• [Exercise prompt]: Show all lines from the material that carry the word "github".

• [Study material]:
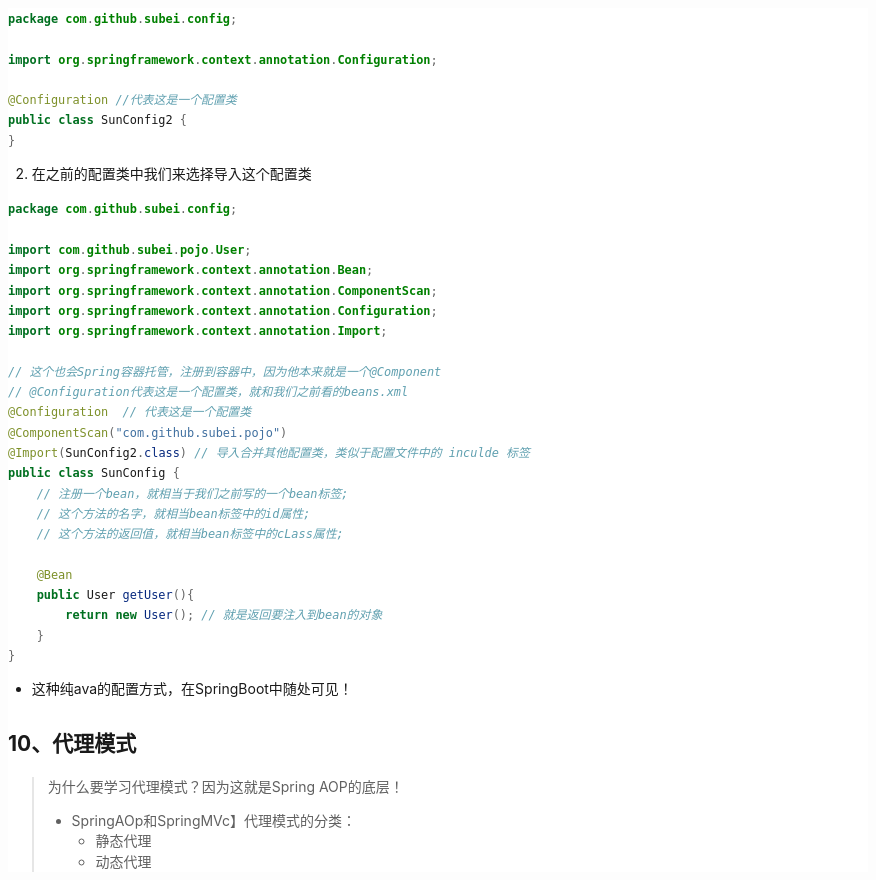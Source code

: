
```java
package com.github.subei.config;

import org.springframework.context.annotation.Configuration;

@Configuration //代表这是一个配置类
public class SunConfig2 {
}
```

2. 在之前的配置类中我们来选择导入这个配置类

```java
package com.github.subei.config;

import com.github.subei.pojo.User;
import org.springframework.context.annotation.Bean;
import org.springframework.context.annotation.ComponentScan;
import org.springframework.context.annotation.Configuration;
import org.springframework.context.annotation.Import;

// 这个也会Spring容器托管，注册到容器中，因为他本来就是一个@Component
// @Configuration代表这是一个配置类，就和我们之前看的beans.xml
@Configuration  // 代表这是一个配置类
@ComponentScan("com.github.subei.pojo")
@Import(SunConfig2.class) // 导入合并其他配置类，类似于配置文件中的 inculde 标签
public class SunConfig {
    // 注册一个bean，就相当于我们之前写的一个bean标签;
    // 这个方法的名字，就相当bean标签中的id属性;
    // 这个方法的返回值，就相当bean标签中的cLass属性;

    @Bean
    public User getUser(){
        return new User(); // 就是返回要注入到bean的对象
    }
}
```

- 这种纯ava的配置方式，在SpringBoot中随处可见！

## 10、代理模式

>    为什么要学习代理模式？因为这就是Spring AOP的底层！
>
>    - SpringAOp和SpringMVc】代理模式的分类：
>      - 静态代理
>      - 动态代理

• [Exercise solution]:
package com.github.subei.config;
package com.github.subei.config;
import com.github.subei.pojo.User;
@ComponentScan("com.github.subei.pojo")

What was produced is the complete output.